Scientific classification
- Kingdom: Plantae
- Clade: Tracheophytes
- Clade: Angiosperms
- Clade: Eudicots
- Order: Caryophyllales
- Family: Polygonaceae
- Genus: Eriogonum
- Species: E. codium
- Binomial name: Eriogonum codium Reveal, Caplow & K. Beck

= Eriogonum codium =

- Genus: Eriogonum
- Species: codium
- Authority: Reveal, Caplow & K. Beck
- Conservation status: G1

Species of wild buckwheat

Eriogonum codium is a species of wild buckwheat known by the common names basalt desert buckwheat and Umtanum Desert wild buckwheat. It is endemic to Washington in the United States, where it is known only from Hanford Reach National Monument in Benton County. It was discovered in 1995 during an inventory of the biodiversity of the monument and described to science in 1997.

==Description==
This perennial herb forms a mat of stems around its branching caudex and produces erect flowering stems 2 to 9 centimeters high. The plant is greenish in color and woolly in texture. The densely woolly leaves are up to 1.2 centimeters long. The inflorescences atop the stems contain tiny woolly "lemon yellow" flowers. Flowering occurs in May through August. Analysis of growth rings in the stems of plants reveal that individuals may reach 100 years old or older.

==Distribution and habitat==
There is only one known population of this plant. As of 2005 it contained 4418 individuals. The population occurs on a rocky ridge 2.5 kilometers long by 30 meters wide. The ridge is composed of a basalt lava flow which is part of the Wanapum Basalt, a geological formation. The plants grow on substrates of basalt with a pumice soil covering. The substrates are exposed and experience harsh conditions with high winds.
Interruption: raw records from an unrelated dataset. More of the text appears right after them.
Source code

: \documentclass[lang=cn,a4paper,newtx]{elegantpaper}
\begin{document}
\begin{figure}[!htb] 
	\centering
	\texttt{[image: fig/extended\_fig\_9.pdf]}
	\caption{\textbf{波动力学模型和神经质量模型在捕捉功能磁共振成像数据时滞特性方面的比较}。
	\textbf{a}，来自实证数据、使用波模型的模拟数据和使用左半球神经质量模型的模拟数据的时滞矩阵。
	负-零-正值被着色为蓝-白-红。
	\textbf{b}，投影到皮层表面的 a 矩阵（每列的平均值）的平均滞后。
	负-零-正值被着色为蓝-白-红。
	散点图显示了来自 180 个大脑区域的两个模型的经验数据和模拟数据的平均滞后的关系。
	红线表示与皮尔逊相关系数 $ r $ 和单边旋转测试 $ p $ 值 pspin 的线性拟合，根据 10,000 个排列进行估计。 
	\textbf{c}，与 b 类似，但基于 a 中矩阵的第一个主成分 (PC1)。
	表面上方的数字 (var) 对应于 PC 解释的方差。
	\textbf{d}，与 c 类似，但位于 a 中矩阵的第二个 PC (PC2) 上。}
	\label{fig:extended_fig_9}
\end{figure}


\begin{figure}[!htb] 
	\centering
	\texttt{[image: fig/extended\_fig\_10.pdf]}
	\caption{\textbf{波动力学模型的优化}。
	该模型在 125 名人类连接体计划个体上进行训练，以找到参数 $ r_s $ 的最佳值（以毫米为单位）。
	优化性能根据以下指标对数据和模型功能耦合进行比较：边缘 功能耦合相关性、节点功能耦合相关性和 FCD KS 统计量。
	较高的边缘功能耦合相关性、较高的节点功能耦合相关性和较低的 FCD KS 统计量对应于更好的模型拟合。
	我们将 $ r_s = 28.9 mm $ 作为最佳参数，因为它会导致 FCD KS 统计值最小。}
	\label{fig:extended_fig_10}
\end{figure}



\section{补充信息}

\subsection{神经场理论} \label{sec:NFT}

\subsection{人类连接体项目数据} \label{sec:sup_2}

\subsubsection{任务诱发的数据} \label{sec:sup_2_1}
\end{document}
The habitat is shrubsteppe. Associated plants include Grayia spinosa, Salvia dorrii, Phacelia linearis, Cryptantha pterocarya, Camissonia minor, and Bromus tectorum. Western harvester ants (Pogonomyrmex occidentalis) collect, transport, and apparently consume the seeds of the plant.

==Conservation==
The main threat to the plant is probably fire. In 1996 a fire at the Yakima Training Center traveled out to the ridge and burned the population. About 800 plants, or 15% of the population, died. It is not a fire-tolerant species. The plant appears to be sensitive to heat, and even unburned, merely singed plants died. In addition, the species apparently does not respond positively to fire events as some plants do, by resprouting from the woody base or producing an abundance of new seedlings. Fire also increases the spread of introduced species of plants such as cheatgrass (Bromus tectorum), and the cover of cheatgrass then increases the likelihood and severity of fire. Firefighting activity may damage the plants.

Other threats include off-road vehicle use and trampling on the open ridge where the plants grow. Some of the plants have died after being crushed. Livestock are also a potential, but not an immediate threat. Rock collecting activity has been noted to occur on the ridge.

This species is a candidate for federal protection.